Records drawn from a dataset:

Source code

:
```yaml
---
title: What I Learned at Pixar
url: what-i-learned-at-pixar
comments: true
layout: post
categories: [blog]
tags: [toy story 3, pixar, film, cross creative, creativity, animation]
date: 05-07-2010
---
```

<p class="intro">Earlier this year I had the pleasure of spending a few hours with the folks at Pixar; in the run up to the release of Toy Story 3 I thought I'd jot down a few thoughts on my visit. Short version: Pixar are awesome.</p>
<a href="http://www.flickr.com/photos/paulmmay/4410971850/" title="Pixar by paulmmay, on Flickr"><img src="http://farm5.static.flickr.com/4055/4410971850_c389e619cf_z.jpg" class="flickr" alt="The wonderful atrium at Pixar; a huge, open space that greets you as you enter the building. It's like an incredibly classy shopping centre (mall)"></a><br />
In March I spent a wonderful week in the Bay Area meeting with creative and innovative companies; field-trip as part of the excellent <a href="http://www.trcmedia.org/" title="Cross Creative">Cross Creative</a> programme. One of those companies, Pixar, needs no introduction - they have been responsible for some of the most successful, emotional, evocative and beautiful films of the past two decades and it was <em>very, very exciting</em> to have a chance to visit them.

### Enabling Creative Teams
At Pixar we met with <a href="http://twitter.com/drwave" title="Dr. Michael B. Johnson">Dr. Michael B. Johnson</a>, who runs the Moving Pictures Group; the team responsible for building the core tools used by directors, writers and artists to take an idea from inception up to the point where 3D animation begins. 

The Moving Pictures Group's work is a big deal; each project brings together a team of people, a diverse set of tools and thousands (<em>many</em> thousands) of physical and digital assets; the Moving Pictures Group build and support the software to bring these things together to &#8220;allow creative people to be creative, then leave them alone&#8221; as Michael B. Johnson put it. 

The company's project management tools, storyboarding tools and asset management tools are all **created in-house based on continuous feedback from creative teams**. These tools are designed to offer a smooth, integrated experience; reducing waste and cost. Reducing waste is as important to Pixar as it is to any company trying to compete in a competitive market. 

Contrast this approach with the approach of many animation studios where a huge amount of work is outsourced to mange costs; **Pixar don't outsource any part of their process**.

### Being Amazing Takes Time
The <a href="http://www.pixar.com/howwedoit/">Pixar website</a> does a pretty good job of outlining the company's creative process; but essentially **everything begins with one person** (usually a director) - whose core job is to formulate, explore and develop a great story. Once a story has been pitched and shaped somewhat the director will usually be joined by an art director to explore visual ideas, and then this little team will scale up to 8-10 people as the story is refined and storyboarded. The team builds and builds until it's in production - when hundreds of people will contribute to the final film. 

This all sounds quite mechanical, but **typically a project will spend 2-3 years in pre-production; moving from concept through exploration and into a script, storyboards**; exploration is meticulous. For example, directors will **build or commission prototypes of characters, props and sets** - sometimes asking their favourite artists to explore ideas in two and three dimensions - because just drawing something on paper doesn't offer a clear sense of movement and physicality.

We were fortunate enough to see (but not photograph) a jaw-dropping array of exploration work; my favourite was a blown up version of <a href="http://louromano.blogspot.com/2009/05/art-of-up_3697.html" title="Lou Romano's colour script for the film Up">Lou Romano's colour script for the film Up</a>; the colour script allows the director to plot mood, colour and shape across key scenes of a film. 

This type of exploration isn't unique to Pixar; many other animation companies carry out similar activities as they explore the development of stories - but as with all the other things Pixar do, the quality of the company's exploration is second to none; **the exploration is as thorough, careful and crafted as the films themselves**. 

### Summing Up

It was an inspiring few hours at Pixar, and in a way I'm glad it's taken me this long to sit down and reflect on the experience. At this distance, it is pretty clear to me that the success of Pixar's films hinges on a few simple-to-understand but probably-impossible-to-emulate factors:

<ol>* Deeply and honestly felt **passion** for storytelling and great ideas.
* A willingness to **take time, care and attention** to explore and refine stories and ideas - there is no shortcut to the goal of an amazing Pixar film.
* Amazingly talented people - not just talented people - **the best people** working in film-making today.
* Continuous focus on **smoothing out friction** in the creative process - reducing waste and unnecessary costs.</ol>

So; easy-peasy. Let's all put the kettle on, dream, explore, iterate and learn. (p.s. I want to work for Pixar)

*ABOUT THIS EXERCISE*
Transcribe the records above exactly, from the opening line down to and including the line with "Pixar are awesome.</p>".

*TASK RESPONSE*
Source code

:
```yaml
---
title: What I Learned at Pixar
url: what-i-learned-at-pixar
comments: true
layout: post
categories: [blog]
tags: [toy story 3, pixar, film, cross creative, creativity, animation]
date: 05-07-2010
---
```

<p class="intro">Earlier this year I had the pleasure of spending a few hours with the folks at Pixar; in the run up to the release of Toy Story 3 I thought I'd jot down a few thoughts on my visit. Short version: Pixar are awesome.</p>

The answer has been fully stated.